Meeting of the Parliament 01 March 2016
I thank the Economy, Energy and Tourism Committee for an important and timely report that builds on the work that the committee did previously on underemployment. Just how necessary the report is was brought home by the rather alarming extract from the cabinet secretary’s evidence. The report states:
“The Cabinet Secretary for Fair Work, Skills and Training said that she did ‘not like’ any of the definitions she had seen of fair work, and felt it was a highly subjective area. She suggested that it is ‘much easier to see a bad job than provide a hard and fast definition of a good job or fair work’”.
The cabinet secretary for fair work admits that she is unsure what fair work is. There is a temptation to go down the rhetorical route and ask whether the cabinet secretary for education knows what education is or the Cabinet Secretary for Justice has any idea about justice. However, that would be a bit unfair, because the cabinet secretary for fair work was showing some welcome honesty about the complexities of fair work.

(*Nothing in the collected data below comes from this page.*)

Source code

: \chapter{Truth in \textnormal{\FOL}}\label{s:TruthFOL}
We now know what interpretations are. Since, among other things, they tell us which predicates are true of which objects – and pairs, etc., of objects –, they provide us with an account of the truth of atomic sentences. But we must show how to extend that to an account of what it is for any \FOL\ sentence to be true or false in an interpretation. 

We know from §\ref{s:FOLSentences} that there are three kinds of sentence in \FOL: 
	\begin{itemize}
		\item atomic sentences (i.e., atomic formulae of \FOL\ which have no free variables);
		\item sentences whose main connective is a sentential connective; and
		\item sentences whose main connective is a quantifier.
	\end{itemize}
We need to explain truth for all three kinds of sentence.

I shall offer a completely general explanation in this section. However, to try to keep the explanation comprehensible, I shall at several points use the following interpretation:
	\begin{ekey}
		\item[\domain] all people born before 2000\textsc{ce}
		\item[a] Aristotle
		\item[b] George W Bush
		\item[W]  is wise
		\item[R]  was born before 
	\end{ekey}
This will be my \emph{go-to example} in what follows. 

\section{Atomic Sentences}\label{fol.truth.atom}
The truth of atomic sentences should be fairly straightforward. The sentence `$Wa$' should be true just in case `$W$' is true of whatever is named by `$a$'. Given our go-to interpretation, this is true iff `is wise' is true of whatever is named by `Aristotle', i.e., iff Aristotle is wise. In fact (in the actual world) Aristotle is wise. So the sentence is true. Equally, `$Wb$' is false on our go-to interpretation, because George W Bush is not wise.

It would be good if the Government demonstrated the same honesty when it comes to the monthly reporting of labour market statistics. When those statistics come out, we often see hyperbolic claims about a return to pre-recession employment levels or record employment rates in particular areas, but the committee’s report makes it clear that there is rather less to that than meets the eye. It says:
“The majority of evidence suggested a deterioration in job quality. In particular, we heard of an increase in poor-quality, low-paid and insecure work, and a worrying prevalence of the use of exploitative zero-hours contracts.”
In other words, there might be more jobs, but the quality of those jobs leaves a great deal to be desired.
For a long time, we in the Labour Party have been saying that, when it comes to labour market statistics, we have to look behind the headlines. That is not just because the numbers tell us something different but because behind those headlines are the real-life lived experiences of many people who are struggling to get by in low-quality, poorly paid jobs.
I was struck by one example in the report that comes from my constituency of East Lothian. A legal secretary explained:
“I was taken on in 2008 with the promise of being trained as a paralegal, then the recession hit and 7 years later I’m still an unqualified secretary, can’t get a job elsewhere but haven’t progressed in this one. I am given too much responsibility but no reward, paid just enough to not be entitled to ANY tax credits but not enough to actually live off, or work towards a mortgage, or pay off any debt. The Company I work for takes full advantage of the fact the people are terrified to leave but there is no future in the role.”
That is the reality behind the statistics. We should not lose sight of the report’s recommendations about improving the quality of the labour market statistics. The cabinet secretary is quoted in the report as accepting that the data is broad brush and that
“it could be hard to break data down to a useful level, noting for instance that even working one or two hours a week would see someone classed as being in employment.”